_INSTRUCTIONS TO FOLLOW_
Return all the entries below exactly, except for the images they hold.

_DATA RECORDS_
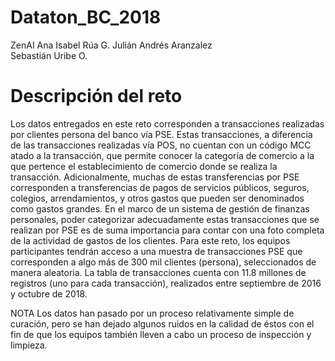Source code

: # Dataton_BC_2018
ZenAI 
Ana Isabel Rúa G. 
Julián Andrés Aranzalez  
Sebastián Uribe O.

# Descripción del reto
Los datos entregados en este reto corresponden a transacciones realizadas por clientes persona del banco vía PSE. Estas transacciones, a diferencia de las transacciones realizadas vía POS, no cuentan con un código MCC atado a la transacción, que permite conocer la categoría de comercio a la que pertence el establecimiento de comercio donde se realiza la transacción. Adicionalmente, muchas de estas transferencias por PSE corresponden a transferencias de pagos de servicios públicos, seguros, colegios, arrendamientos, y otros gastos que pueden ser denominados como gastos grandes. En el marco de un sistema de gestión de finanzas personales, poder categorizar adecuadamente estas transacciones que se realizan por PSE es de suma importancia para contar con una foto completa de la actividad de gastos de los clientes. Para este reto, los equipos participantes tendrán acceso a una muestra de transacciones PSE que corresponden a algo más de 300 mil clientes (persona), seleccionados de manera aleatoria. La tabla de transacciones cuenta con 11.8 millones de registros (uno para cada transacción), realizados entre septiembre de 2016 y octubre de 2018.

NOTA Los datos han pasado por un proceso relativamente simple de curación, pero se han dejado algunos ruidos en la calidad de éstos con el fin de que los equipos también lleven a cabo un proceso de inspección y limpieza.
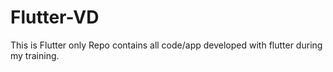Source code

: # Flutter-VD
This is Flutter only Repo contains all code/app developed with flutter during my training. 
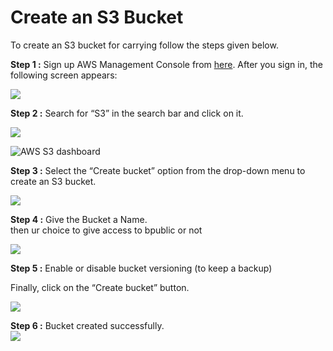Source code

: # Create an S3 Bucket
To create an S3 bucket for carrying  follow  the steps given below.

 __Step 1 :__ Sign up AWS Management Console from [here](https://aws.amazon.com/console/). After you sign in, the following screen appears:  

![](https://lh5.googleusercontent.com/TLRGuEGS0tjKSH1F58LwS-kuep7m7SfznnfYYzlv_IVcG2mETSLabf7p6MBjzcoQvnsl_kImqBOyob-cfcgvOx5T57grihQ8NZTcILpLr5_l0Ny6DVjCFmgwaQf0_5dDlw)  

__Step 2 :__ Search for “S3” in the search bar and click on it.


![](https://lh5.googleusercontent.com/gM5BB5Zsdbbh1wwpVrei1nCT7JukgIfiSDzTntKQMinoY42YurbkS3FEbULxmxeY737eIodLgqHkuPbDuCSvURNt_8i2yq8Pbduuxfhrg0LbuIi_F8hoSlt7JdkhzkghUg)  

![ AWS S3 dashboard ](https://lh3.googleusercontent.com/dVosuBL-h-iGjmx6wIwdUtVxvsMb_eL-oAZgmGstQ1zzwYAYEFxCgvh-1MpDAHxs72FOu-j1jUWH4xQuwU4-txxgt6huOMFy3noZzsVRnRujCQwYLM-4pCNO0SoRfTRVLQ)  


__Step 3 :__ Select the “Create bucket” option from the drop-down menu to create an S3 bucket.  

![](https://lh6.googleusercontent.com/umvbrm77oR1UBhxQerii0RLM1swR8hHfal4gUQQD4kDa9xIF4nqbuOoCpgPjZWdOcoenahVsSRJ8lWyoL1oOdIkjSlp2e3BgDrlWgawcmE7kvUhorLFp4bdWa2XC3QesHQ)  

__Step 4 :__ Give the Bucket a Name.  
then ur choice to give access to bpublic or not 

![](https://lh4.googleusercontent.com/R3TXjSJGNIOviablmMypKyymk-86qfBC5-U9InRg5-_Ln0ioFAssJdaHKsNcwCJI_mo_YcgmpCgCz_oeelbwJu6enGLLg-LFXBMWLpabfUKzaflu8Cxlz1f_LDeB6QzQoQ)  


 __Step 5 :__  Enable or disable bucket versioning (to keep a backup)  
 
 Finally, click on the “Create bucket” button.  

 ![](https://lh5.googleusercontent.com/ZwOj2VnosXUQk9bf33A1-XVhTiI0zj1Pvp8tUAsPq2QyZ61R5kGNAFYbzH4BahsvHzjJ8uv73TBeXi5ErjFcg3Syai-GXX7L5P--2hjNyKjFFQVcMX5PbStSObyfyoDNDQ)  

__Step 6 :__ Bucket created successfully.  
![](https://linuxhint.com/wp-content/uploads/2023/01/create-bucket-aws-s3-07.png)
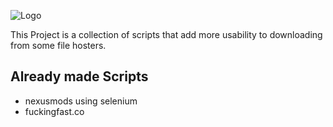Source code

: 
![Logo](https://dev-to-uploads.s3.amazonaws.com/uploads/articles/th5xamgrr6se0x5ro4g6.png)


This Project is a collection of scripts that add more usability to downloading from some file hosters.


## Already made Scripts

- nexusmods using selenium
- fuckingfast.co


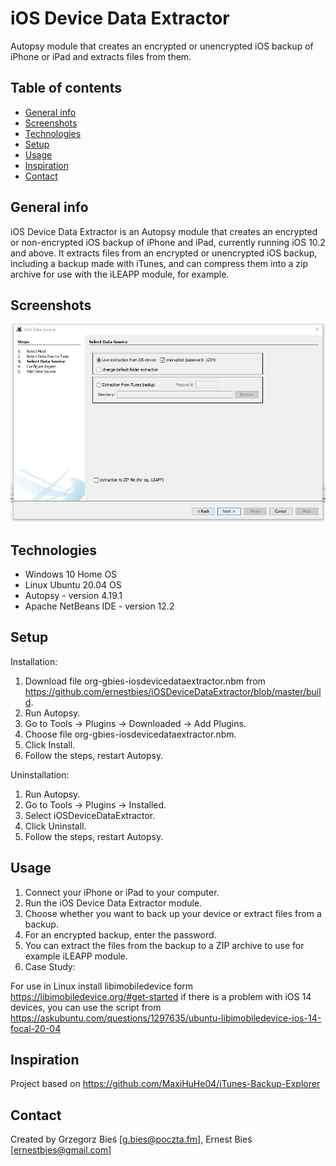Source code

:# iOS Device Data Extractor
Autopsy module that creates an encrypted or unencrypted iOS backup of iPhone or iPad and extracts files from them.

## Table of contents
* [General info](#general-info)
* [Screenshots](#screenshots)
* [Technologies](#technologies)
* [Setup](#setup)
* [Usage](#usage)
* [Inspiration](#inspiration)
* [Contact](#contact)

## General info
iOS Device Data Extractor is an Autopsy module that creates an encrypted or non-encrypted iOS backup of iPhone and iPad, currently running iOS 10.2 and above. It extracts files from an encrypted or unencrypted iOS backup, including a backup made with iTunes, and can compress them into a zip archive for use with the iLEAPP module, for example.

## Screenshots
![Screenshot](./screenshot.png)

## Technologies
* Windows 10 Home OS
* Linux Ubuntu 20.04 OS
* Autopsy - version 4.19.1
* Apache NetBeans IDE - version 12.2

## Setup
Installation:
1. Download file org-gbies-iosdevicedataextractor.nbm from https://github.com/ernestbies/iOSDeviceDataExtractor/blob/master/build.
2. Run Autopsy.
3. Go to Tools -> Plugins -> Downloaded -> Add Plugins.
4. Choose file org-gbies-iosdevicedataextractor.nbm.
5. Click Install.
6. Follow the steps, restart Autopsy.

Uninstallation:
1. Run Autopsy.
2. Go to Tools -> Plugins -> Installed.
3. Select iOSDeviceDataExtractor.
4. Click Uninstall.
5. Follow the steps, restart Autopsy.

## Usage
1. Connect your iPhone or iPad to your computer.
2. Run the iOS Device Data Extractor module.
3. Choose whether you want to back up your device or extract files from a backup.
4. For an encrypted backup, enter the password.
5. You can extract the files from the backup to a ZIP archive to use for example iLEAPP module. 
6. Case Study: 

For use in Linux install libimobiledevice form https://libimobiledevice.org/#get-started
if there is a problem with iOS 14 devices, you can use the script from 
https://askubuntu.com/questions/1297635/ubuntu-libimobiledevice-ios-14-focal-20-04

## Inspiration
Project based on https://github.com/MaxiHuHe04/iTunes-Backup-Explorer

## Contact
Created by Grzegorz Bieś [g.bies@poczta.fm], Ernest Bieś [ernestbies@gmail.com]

_RESULT OF THIS EXERCISE_
Source code

: # Dataton_BC_2018
ZenAI 
Ana Isabel Rúa G. 
Julián Andrés Aranzalez  
Sebastián Uribe O.

# Descripción del reto
Los datos entregados en este reto corresponden a transacciones realizadas por clientes persona del banco vía PSE. Estas transacciones, a diferencia de las transacciones realizadas vía POS, no cuentan con un código MCC atado a la transacción, que permite conocer la categoría de comercio a la que pertence el establecimiento de comercio donde se realiza la transacción. Adicionalmente, muchas de estas transferencias por PSE corresponden a transferencias de pagos de servicios públicos, seguros, colegios, arrendamientos, y otros gastos que pueden ser denominados como gastos grandes. En el marco de un sistema de gestión de finanzas personales, poder categorizar adecuadamente estas transacciones que se realizan por PSE es de suma importancia para contar con una foto completa de la actividad de gastos de los clientes. Para este reto, los equipos participantes tendrán acceso a una muestra de transacciones PSE que corresponden a algo más de 300 mil clientes (persona), seleccionados de manera aleatoria. La tabla de transacciones cuenta con 11.8 millones de registros (uno para cada transacción), realizados entre septiembre de 2016 y octubre de 2018.

NOTA Los datos han pasado por un proceso relativamente simple de curación, pero se han dejado algunos ruidos en la calidad de éstos con el fin de que los equipos también lleven a cabo un proceso de inspección y limpieza.
Source code

: # Flutter-VD
This is Flutter only Repo contains all code/app developed with flutter during my training. 
Source code

: # Create an S3 Bucket
To create an S3 bucket for carrying  follow  the steps given below.

 __Step 1 :__ Sign up AWS Management Console from [here](https://aws.amazon.com/console/). After you sign in, the following screen appears:  

![](https://lh5.googleusercontent.com/TLRGuEGS0tjKSH1F58LwS-kuep7m7SfznnfYYzlv_IVcG2mETSLabf7p6MBjzcoQvnsl_kImqBOyob-cfcgvOx5T57grihQ8NZTcILpLr5_l0Ny6DVjCFmgwaQf0_5dDlw)  

__Step 2 :__ Search for “S3” in the search bar and click on it.


![](https://lh5.googleusercontent.com/gM5BB5Zsdbbh1wwpVrei1nCT7JukgIfiSDzTntKQMinoY42YurbkS3FEbULxmxeY737eIodLgqHkuPbDuCSvURNt_8i2yq8Pbduuxfhrg0LbuIi_F8hoSlt7JdkhzkghUg)  

![ AWS S3 dashboard ](https://lh3.googleusercontent.com/dVosuBL-h-iGjmx6wIwdUtVxvsMb_eL-oAZgmGstQ1zzwYAYEFxCgvh-1MpDAHxs72FOu-j1jUWH4xQuwU4-txxgt6huOMFy3noZzsVRnRujCQwYLM-4pCNO0SoRfTRVLQ)  


__Step 3 :__ Select the “Create bucket” option from the drop-down menu to create an S3 bucket.  

![](https://lh6.googleusercontent.com/umvbrm77oR1UBhxQerii0RLM1swR8hHfal4gUQQD4kDa9xIF4nqbuOoCpgPjZWdOcoenahVsSRJ8lWyoL1oOdIkjSlp2e3BgDrlWgawcmE7kvUhorLFp4bdWa2XC3QesHQ)  

__Step 4 :__ Give the Bucket a Name.  
then ur choice to give access to bpublic or not 

![](https://lh4.googleusercontent.com/R3TXjSJGNIOviablmMypKyymk-86qfBC5-U9InRg5-_Ln0ioFAssJdaHKsNcwCJI_mo_YcgmpCgCz_oeelbwJu6enGLLg-LFXBMWLpabfUKzaflu8Cxlz1f_LDeB6QzQoQ)  


 __Step 5 :__  Enable or disable bucket versioning (to keep a backup)  
 
 Finally, click on the “Create bucket” button.  

 ![](https://lh5.googleusercontent.com/ZwOj2VnosXUQk9bf33A1-XVhTiI0zj1Pvp8tUAsPq2QyZ61R5kGNAFYbzH4BahsvHzjJ8uv73TBeXi5ErjFcg3Syai-GXX7L5P--2hjNyKjFFQVcMX5PbStSObyfyoDNDQ)  

__Step 6 :__ Bucket created successfully.  
![](https://linuxhint.com/wp-content/uploads/2023/01/create-bucket-aws-s3-07.png)
Source code

: 
![Logo](https://dev-to-uploads.s3.amazonaws.com/uploads/articles/th5xamgrr6se0x5ro4g6.png)


This Project is a collection of scripts that add more usability to downloading from some file hosters.


## Already made Scripts

- nexusmods using selenium
- fuckingfast.co


Source code

:# iOS Device Data Extractor
Autopsy module that creates an encrypted or unencrypted iOS backup of iPhone or iPad and extracts files from them.

## Table of contents
* [General info](#general-info)
* [Screenshots](#screenshots)
* [Technologies](#technologies)
* [Setup](#setup)
* [Usage](#usage)
* [Inspiration](#inspiration)
* [Contact](#contact)

## General info
iOS Device Data Extractor is an Autopsy module that creates an encrypted or non-encrypted iOS backup of iPhone and iPad, currently running iOS 10.2 and above. It extracts files from an encrypted or unencrypted iOS backup, including a backup made with iTunes, and can compress them into a zip archive for use with the iLEAPP module, for example.

## Screenshots
![Screenshot](./screenshot.png)

## Technologies
* Windows 10 Home OS
* Linux Ubuntu 20.04 OS
* Autopsy - version 4.19.1
* Apache NetBeans IDE - version 12.2

## Setup
Installation:
1. Download file org-gbies-iosdevicedataextractor.nbm from https://github.com/ernestbies/iOSDeviceDataExtractor/blob/master/build.
2. Run Autopsy.
3. Go to Tools -> Plugins -> Downloaded -> Add Plugins.
4. Choose file org-gbies-iosdevicedataextractor.nbm.
5. Click Install.
6. Follow the steps, restart Autopsy.

Uninstallation:
1. Run Autopsy.
2. Go to Tools -> Plugins -> Installed.
3. Select iOSDeviceDataExtractor.
4. Click Uninstall.
5. Follow the steps, restart Autopsy.

## Usage
1. Connect your iPhone or iPad to your computer.
2. Run the iOS Device Data Extractor module.
3. Choose whether you want to back up your device or extract files from a backup.
4. For an encrypted backup, enter the password.
5. You can extract the files from the backup to a ZIP archive to use for example iLEAPP module. 
6. Case Study: 

For use in Linux install libimobiledevice form https://libimobiledevice.org/#get-started
if there is a problem with iOS 14 devices, you can use the script from 
https://askubuntu.com/questions/1297635/ubuntu-libimobiledevice-ios-14-focal-20-04

## Inspiration
Project based on https://github.com/MaxiHuHe04/iTunes-Backup-Explorer

## Contact
Created by Grzegorz Bieś [g.bies@poczta.fm], Ernest Bieś [ernestbies@gmail.com]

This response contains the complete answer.